_EXERCISE OBJECTIVE_
Reproduce exactly, and only, the lines below from the one containing "noen var det" through the one containing "dansegulv så vi".

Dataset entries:
##############################
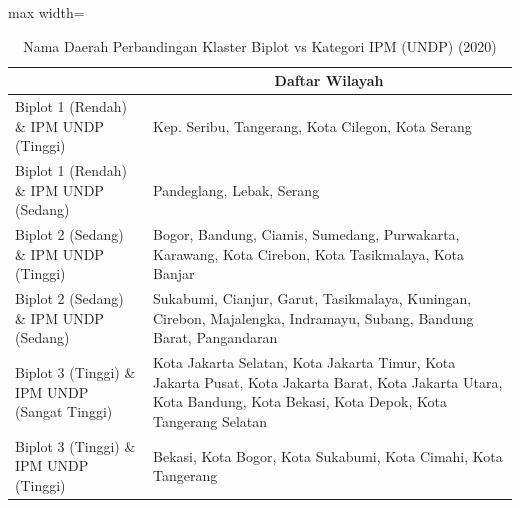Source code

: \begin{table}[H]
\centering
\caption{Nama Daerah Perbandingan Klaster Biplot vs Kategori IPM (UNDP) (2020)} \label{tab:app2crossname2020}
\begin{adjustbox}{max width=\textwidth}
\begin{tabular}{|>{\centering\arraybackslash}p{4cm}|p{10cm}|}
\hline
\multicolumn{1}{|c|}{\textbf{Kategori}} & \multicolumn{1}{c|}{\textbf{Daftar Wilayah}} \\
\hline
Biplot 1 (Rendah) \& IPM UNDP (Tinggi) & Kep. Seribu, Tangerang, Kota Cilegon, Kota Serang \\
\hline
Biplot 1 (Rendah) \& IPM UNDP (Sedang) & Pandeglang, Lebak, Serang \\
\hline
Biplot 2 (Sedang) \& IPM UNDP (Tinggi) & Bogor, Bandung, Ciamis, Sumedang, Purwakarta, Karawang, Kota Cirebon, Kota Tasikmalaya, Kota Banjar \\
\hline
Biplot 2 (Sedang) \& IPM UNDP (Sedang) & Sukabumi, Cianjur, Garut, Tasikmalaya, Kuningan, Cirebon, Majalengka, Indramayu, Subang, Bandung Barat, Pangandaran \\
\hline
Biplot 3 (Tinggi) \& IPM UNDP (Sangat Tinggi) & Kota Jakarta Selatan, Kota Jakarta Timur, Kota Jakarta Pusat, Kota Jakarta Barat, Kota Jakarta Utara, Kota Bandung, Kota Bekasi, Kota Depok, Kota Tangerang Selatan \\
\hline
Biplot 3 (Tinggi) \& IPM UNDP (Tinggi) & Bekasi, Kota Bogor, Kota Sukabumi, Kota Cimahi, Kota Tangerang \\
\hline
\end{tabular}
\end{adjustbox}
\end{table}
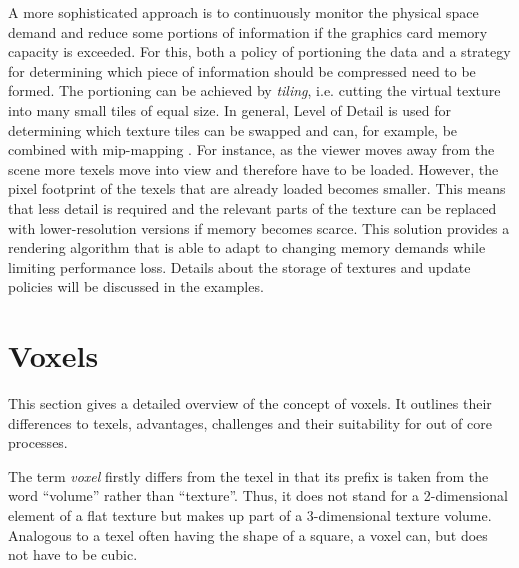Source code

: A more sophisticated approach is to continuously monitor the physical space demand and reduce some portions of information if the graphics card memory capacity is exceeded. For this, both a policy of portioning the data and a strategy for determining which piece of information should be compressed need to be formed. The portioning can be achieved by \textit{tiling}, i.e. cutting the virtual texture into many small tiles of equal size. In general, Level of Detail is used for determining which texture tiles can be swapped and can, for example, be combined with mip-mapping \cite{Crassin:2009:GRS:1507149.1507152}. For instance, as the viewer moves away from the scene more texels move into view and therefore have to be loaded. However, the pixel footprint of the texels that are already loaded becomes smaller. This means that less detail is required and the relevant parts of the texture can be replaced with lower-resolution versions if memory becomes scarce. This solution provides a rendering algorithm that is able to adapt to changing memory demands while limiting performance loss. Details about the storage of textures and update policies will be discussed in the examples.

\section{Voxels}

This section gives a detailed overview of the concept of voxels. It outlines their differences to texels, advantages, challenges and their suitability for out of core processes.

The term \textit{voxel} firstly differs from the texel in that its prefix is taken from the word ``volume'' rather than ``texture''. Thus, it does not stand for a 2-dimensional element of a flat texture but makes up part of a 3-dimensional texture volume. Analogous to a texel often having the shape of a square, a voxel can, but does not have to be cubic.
##############################
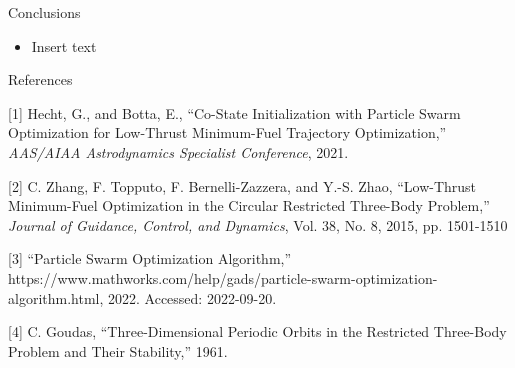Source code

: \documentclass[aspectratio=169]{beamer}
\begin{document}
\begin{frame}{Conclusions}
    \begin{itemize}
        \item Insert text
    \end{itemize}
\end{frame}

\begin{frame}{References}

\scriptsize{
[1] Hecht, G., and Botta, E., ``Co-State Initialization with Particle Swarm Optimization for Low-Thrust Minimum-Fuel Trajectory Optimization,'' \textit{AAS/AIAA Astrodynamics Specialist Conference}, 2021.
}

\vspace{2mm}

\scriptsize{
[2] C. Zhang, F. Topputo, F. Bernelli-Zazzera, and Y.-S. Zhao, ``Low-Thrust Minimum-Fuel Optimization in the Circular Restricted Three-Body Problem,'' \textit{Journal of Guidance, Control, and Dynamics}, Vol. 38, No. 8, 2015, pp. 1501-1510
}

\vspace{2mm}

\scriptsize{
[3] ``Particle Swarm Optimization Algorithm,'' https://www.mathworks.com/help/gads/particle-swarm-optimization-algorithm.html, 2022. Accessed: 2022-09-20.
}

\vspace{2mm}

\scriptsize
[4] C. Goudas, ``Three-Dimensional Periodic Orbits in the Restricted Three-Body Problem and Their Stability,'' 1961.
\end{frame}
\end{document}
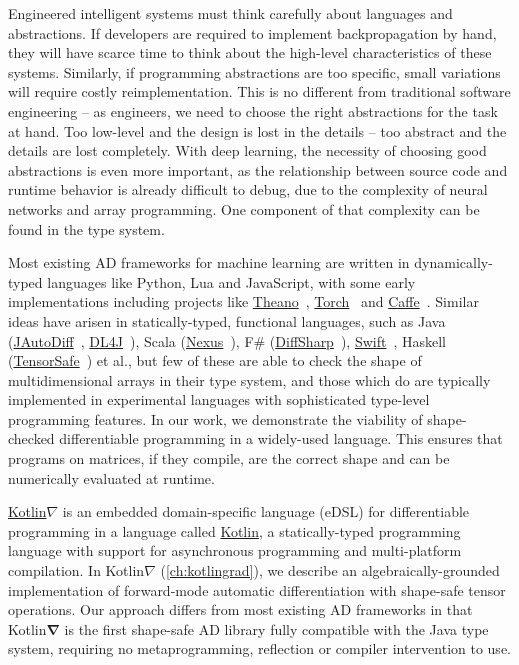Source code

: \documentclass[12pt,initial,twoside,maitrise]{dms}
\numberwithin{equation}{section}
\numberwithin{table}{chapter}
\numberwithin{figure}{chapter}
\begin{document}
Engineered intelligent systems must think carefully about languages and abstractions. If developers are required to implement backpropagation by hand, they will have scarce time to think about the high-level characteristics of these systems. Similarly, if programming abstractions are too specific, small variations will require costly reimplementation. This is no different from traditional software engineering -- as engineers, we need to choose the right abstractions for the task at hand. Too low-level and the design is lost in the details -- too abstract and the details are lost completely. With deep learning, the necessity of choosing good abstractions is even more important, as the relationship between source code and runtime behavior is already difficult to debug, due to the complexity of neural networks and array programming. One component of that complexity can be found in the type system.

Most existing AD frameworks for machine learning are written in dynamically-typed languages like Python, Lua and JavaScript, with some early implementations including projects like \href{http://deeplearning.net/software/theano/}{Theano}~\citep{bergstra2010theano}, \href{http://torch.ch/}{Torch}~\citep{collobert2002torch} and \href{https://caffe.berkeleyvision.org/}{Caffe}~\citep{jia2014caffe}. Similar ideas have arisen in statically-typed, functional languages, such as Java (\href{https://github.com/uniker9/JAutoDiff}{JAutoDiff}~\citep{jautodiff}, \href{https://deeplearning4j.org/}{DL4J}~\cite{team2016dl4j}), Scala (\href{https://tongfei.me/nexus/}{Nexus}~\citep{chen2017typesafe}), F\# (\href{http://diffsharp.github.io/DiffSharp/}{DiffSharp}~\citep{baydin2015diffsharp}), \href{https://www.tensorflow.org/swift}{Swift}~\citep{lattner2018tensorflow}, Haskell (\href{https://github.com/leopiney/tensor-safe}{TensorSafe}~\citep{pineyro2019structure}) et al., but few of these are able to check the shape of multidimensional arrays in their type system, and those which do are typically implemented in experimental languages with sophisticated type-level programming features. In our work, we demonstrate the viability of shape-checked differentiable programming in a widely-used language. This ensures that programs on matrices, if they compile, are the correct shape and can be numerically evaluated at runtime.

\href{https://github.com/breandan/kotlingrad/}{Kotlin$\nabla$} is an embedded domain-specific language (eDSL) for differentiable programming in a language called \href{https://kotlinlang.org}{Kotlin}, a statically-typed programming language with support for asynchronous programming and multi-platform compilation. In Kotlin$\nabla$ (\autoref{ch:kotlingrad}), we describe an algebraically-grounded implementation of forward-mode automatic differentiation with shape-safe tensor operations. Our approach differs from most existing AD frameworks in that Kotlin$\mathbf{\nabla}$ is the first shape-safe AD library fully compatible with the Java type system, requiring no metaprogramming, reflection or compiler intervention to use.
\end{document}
##############################
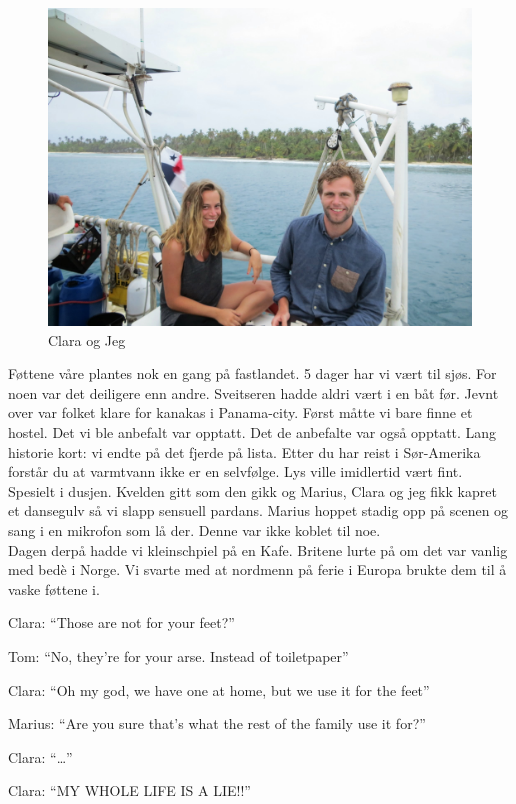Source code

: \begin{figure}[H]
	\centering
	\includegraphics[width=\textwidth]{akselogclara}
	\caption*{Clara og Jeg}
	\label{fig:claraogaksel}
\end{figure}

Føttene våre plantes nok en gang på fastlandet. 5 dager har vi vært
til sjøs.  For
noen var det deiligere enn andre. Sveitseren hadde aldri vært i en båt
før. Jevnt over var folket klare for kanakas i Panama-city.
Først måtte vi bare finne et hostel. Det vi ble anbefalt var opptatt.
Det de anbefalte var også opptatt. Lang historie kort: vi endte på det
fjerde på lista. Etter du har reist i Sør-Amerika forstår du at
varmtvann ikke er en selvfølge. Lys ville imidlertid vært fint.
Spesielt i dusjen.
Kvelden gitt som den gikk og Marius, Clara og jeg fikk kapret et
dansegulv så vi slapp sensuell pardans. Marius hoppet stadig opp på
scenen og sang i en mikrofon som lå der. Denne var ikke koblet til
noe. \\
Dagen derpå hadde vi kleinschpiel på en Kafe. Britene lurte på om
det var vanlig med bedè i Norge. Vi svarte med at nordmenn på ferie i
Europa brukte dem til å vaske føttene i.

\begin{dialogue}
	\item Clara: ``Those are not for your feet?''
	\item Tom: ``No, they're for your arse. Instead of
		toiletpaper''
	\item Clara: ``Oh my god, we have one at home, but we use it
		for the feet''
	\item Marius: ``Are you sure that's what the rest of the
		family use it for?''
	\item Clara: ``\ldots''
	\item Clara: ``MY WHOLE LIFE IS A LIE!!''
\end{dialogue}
##############################
_RESPONSE FOR THIS EXERCISE_
noen var det deiligere enn andre. Sveitseren hadde aldri vært i en båt
før. Jevnt over var folket klare for kanakas i Panama-city.
Først måtte vi bare finne et hostel. Det vi ble anbefalt var opptatt.
Det de anbefalte var også opptatt. Lang historie kort: vi endte på det
fjerde på lista. Etter du har reist i Sør-Amerika forstår du at
varmtvann ikke er en selvfølge. Lys ville imidlertid vært fint.
Spesielt i dusjen.
Kvelden gitt som den gikk og Marius, Clara og jeg fikk kapret et
dansegulv så vi slapp sensuell pardans. Marius hoppet stadig opp på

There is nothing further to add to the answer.